- Occupation: Film editor
- Spouse(s): Barbara Sumner Karen Tonks Barbara Webster
- Children: 4 (including Lili Sumner)

= John Gilbert (film editor) =

New Zealand film editor

John Gilbert is a New Zealand film editor. Gilbert has edited 28 feature films as well as television shows and short films. He won the Academy Award for Best Film Editing and the BAFTA Award for Best Editing, among several honors, for Mel Gibson's war drama Hacksaw Ridge (2016). Gilbert had earlier received various accolades for his work on Peter Jackson's The Lord of the Rings: The Fellowship of the Ring (2001), including the Satellite Award for Best Editing and nominations for an Academy Award, a BAFTA Award and an ACE Eddie Award.

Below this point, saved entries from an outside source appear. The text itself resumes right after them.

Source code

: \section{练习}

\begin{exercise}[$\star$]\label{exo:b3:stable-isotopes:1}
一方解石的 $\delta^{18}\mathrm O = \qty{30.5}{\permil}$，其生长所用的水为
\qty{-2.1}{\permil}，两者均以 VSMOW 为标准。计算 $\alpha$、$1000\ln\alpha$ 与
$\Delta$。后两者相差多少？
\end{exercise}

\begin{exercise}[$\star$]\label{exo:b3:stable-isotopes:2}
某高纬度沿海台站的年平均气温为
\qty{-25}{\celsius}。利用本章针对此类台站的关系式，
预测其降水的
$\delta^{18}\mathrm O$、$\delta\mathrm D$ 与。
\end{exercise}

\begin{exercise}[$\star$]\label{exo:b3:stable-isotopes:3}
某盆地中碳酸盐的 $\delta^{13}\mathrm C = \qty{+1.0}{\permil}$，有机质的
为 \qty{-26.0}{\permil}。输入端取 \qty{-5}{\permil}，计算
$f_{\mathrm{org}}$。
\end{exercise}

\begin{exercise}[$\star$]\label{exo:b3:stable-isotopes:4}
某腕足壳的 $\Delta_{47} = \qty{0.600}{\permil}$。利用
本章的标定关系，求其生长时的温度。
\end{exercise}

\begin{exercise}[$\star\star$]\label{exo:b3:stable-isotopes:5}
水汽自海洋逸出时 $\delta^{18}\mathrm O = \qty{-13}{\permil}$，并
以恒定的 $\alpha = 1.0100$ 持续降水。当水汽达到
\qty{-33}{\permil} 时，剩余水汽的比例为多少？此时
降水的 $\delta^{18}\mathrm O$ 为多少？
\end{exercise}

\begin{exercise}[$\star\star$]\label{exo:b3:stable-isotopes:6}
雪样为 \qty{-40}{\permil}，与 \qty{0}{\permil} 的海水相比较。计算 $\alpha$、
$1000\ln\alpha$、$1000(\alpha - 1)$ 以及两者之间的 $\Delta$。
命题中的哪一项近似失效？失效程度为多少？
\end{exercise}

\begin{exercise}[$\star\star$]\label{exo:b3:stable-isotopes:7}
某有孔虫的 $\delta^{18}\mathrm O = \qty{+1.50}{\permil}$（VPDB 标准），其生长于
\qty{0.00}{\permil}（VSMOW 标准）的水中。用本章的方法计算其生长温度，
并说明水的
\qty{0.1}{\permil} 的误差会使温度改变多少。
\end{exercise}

John Gilbert's first position in film was with Government filmmaking body The National Film Unit, in his native New Zealand. Gilbert was taking a break from history and anthropology studies at the time, but never returned to university, moving on to Television New Zealand, where he worked as an assistant editor and editor. Gilbert also spent time freelancing as a sound editor.

Gilbert's first credit as an editor on a full-length feature was for the film Crush (1992), which was invited to the Cannes Film Festival. Gilbert received a "Best Editing" award from the New Zealand Film and Television Awards for comedy drama film Via Satellite (1998). He received a New Zealand Screen Award for editing The World's Fastest Indian (2005) and reunited with Mel Gibson on the historical drama The Professor and the Madman.

Gilbert has been elected to membership in the American Cinema Editors.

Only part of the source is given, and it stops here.